A chemical safety data sheet, or SDS, is not just a legal document. They are vital guides and instructions for maintaining a safe and secure working environment. It contains important knowledge about hazardous substances that you are handling.

Keep reading as we discuss the details of SDSs and how they promote health and safety at work.

What is a Safety Data Sheet (SDS)?

What does SDS stand for? A Safety Data Sheet (SDS) is a document that provides information regarding occupational safety and health for using various chemicals. The SDS includes information on the nature of the chemical, its hazards, handling, storage, disposal practices, and emergency procedures.

Workers and emergency personnel need to understand the risks associated with the chemicals they are using. This is where the SDS comes in. It also provides the proper procedures on how to handle these substances safely.

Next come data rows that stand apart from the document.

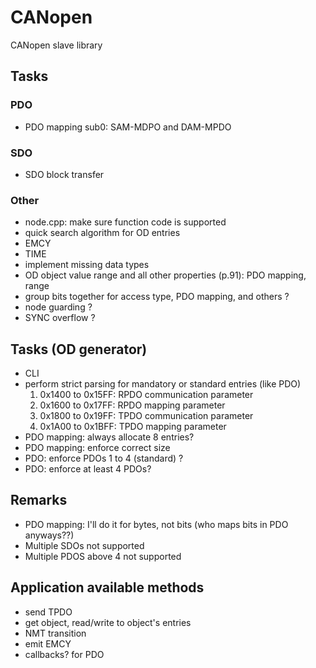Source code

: # CANopen
CANopen slave library

## Tasks
### PDO
- PDO mapping sub0: SAM-MDPO and DAM-MPDO

### SDO
- SDO block transfer

### Other
- node.cpp: make sure function code is supported
- quick search algorithm for OD entries
- EMCY
- TIME
- implement missing data types
- OD object value range and all other properties (p.91): PDO mapping, range
- group bits together for access type, PDO mapping, and others ?
- node guarding ?
- SYNC overflow ?

## Tasks (OD generator)
- CLI
- perform strict parsing for mandatory or standard entries (like PDO)
    1. 0x1400 to 0x15FF: RPDO communication parameter
    2. 0x1600 to 0x17FF: RPDO mapping parameter
    3. 0x1800 to 0x19FF: TPDO communication parameter
    3. 0x1A00 to 0x1BFF: TPDO mapping parameter
- PDO mapping: always allocate 8 entries?
- PDO mapping: enforce correct size
- PDO: enforce PDOs 1 to 4 (standard) ?
- PDO: enforce at least 4 PDOs?

## Remarks
- PDO mapping: I'll do it for bytes, not bits (who maps bits in PDO anyways??)
- Multiple SDOs not supported
- Multiple PDOS above 4 not supported

## Application available methods
- send TPDO
- get object, read/write to object's entries
- NMT transition
- emit EMCY
- callbacks? for PDO
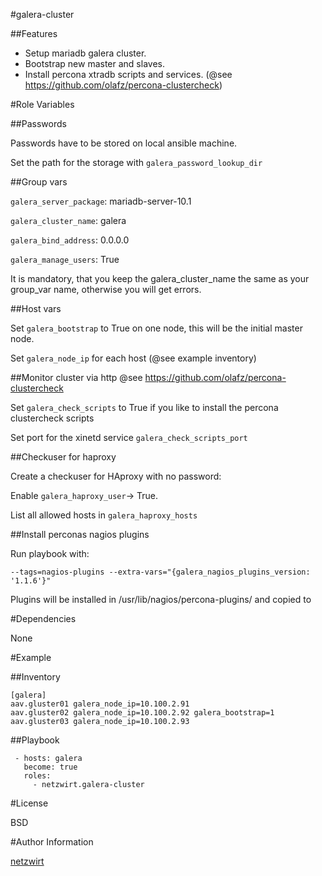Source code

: #galera-cluster

##Features

- Setup mariadb galera cluster. 
- Bootstrap new master and slaves.
- Install percona xtradb scripts and services. (@see https://github.com/olafz/percona-clustercheck)

#Role Variables

##Passwords

Passwords have to be stored on local ansible machine.

Set the path for the storage with `galera_password_lookup_dir`

##Group vars

`galera_server_package`: mariadb-server-10.1

`galera_cluster_name`: galera

`galera_bind_address`: 0.0.0.0

`galera_manage_users`: True

It is mandatory, that you keep the galera_cluster_name the same as your group_var name, otherwise you will get errors.

##Host vars


Set `galera_bootstrap` to True on one node, this will be the initial master node.

Set `galera_node_ip` for each host (@see example inventory)


##Monitor cluster via http
@see https://github.com/olafz/percona-clustercheck

Set `galera_check_scripts` to True if you like to install the percona clustercheck scripts

Set port for the xinetd service `galera_check_scripts_port`


##Checkuser for haproxy

Create a checkuser for HAproxy with no password:

Enable `galera_haproxy_user`-> True.

List all allowed hosts in `galera_haproxy_hosts`


##Install perconas nagios plugins

Run playbook with:

	--tags=nagios-plugins --extra-vars="{galera_nagios_plugins_version: '1.1.6'}"

Plugins will be installed in /usr/lib/nagios/percona-plugins/ and copied to 


#Dependencies

None

#Example


##Inventory

    [galera]
    aav.gluster01 galera_node_ip=10.100.2.91 
    aav.gluster02 galera_node_ip=10.100.2.92 galera_bootstrap=1
    aav.gluster03 galera_node_ip=10.100.2.93 

##Playbook

     - hosts: galera
       become: true
       roles:
         - netzwirt.galera-cluster


#License

BSD

#Author Information

[netzwirt](https://github.com/netzwirt)

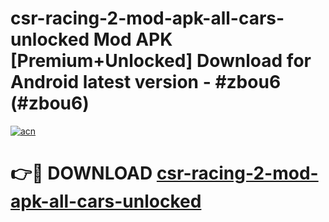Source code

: # csr-racing-2-mod-apk-all-cars-unlocked Mod APK [Premium+Unlocked] Download for Android latest version - #zbou6 (#zbou6)

[![acn](https://github.com/user-attachments/assets/0f9c940e-d8b0-45ae-aac7-cd30a18b3e1c)](https://app.mediaupload.pro?title=csr-racing-2-mod-apk-all-cars-unlocked&ref=19F)

# 👉🔴 DOWNLOAD [csr-racing-2-mod-apk-all-cars-unlocked](https://app.mediaupload.pro?title=csr-racing-2-mod-apk-all-cars-unlocked&ref=19F)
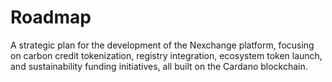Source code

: # Roadmap
A strategic plan for the development of the Nexchange platform, focusing on carbon credit tokenization, registry integration, ecosystem token launch, and sustainability funding initiatives, all built on the Cardano blockchain.
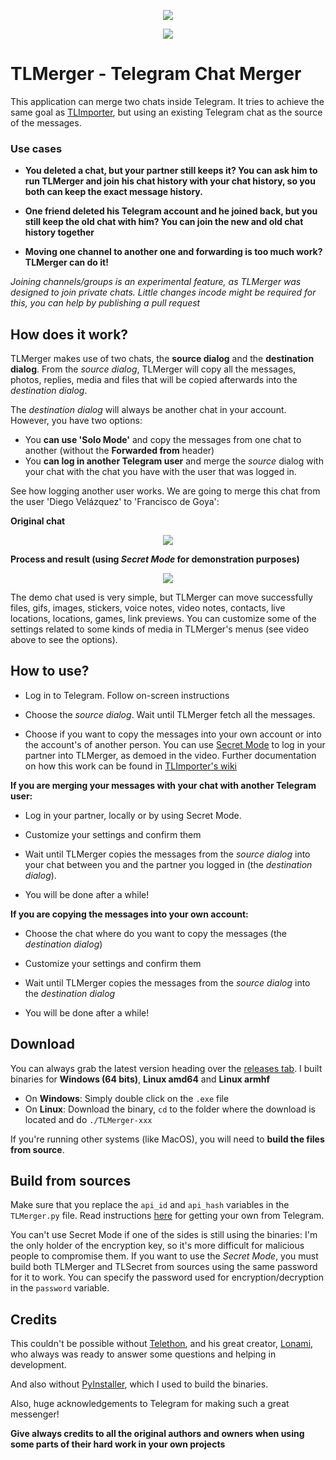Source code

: <p align="center">
  <img src="https://github.com/TelegramTools/TLMerger/raw/master/images/Intro.png">
 </p>
<p align="center">
  <img src="https://github.com/TelegramTools/TLSecret/raw/master/images/SecretModeLabel.png">
 </p>

# TLMerger - Telegram Chat Merger

This application can merge two chats inside Telegram. It tries to achieve the same goal as [TLImporter](https://github.com/TelegramTools/TLImporter), 
but using an existing Telegram chat as the source of the messages.

### Use cases

* **You deleted a chat, but your partner still keeps it? You can ask him to run TLMerger and join his chat history with your chat history, so you both can keep the exact message history.**

* **One friend deleted his Telegram account and he joined back, but you still keep the old chat with him? You can join the new and old chat history together**

* **Moving one channel to another one and forwarding is too much work? TLMerger can do it!**

*Joining channels/groups is an experimental feature, as TLMerger was designed to join private chats. Little changes incode might be required for this, you can help by publishing a pull request*

## How does it work?

TLMerger makes use of two chats, the **source dialog** and the **destination dialog**.
From the *source dialog*, TLMerger will copy all the messages, photos, replies, media and files that will be copied afterwards into the *destination dialog*.

The *destination dialog* will always be another chat in your account. However, you have two options: 
* You **can use 'Solo Mode'** and copy the messages from one chat to another (without the **Forwarded from** header)
* You **can log in another Telegram user** and merge the *source* dialog with your chat with the chat you have with the user that was logged in.

See how logging another user works. We are going to merge this chat from the user 'Diego Velázquez' to 'Francisco de Goya':

**Original chat**

<p align="center">
  <img src="https://github.com/TelegramTools/TLMerger/raw/master/images/original_chat.png">
 </p>

**Process and result (using *Secret Mode* for demonstration purposes)**

<p align="center">
  <img src="https://github.com/TelegramTools/TLSecret/raw/master/images/secret_mode-demo.webp">
 </p>

The demo chat used is very simple, but TLMerger can move successfully files, gifs, images, stickers, voice notes, video notes, contacts, live locations, locations,
games, link previews. You can customize some of the settings related to some kinds of media in TLMerger's menus (see video above to see the options).

## How to use?

* Log in to Telegram. Follow on-screen instructions

* Choose the *source dialog*. Wait until TLMerger fetch all the messages.

* Choose if you want to copy the messages into your own account or into the account's of another person. You can use [Secret Mode](https://github.com/TelegramTools/TLSecret/wiki/What's-the-Secret-Mode%3F) to log in your partner into TLMerger, as demoed in the video.
Further documentation on how this work can be found in [TLImporter's wiki](https://github.com/TelegramTools/TLImporter/wiki/Using-Telegram-Tools'-Secret-Mode)

**If you are merging your messages with your chat with another Telegram user:**

* Log in your partner, locally or by using Secret Mode.

* Customize your settings and confirm them

* Wait until TLMerger copies the messages from the *source dialog* into your chat between you and the partner you logged in (the *destination dialog*).

* You will be done after a while!

**If you are copying the messages into your own account:**

* Choose the chat where do you want to copy the messages (the *destination dialog*)

* Customize your settings and confirm them

* Wait until TLMerger copies the messages from the *source dialog* into the *destination dialog*

* You will be done after a while!

## Download

You can always grab the latest version heading over the [releases tab](https://github.com/TelegramTools/TLMerger/releases).
I built binaries for **Windows (64 bits)**, **Linux amd64** and **Linux armhf**

* On **Windows**: Simply double click on the ``.exe`` file
* On **Linux**: Download the binary, ``cd`` to the folder where the download is located and do ``./TLMerger-xxx``

If you're running other systems (like MacOS), you will need to **build the files from source**.

## Build from sources

Make sure that you replace the ``api_id`` and ``api_hash`` variables in the ``TLMerger.py`` file.
Read instructions [here](https://core.telegram.org/api/obtaining_api_id) for getting your own from Telegram.

You can't use Secret Mode if one of the sides is still using the binaries: I'm the only holder of the encryption key, so it's more
difficult for malicious people to compromise them. If you want to use the *Secret Mode*, you must build both TLMerger and TLSecret from
sources using the same password for it to work. You can specify the password used for encryption/decryption in the ``password`` variable.

## Credits

This couldn't be possible without [Telethon](https://github.com/LonamiWebs/Telethon), and his great creator, [Lonami](https://github.com/Lonami), who always was ready to answer some questions and helping in development.

And also without [PyInstaller](https://www.pyinstaller.org/), which I used to build the binaries.

Also, huge acknowledgements to Telegram for making such a great messenger!

**Give always credits to all the original authors and owners when using some parts of their hard work in your own projects**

Access to SDSs isn't just a best practice. In most countries, it's a legal obligation for workplaces dealing with hazardous chemicals. 

Your understanding of an SDS, whether you are an employer or employee, plays a significant role in maintaining a safe workplace.

What Is the Purpose of a Safety Data Sheet?

The primary objective of a Safety Data Sheet (SDS) is to ensure that everyone who handles, uses, or is exposed to hazardous chemicals has access to important health and safety information. This helps make the workplace a healthier, safer place to work in. The approach to do so, however, is multifaceted.

  1. To provide information on chemicals: An SDS contains detailed information about the hazards of chemicals including their physical, chemical, and toxicological properties. It also describes how these chemicals can affect health and safety.
  2. To guide safe handling practices: An SDS provides the necessary instructions on how chemicals should be safely handled, stored, and transported. Knowing these guidelines significantly reduces the risk of accidents and exposures.
  3. To facilitate emergency response: SDSs contain vital information for emergency responders. These may include first-aid measures, fire-fighting techniques, and procedures for containing and cleaning up spills, containing fires, treating injuries, and other chemical-related accidents.  
  4. To ensure regulatory compliance: An SDS helps organizations comply with regulatory requirements related to hazardous chemicals. Regulations may vary by country but generally require that an SDS be available for employees and emergency personnel to reference. 
  5. To promote workplace safety and health: An SDS plays an important role in promoting a safe working environment by informing personnel about the hazards of the chemicals they are using. 
  6. To protect the environment: An SDS provides information on the environmental impact of chemicals. This helps the business implement measures to prevent environmental contamination.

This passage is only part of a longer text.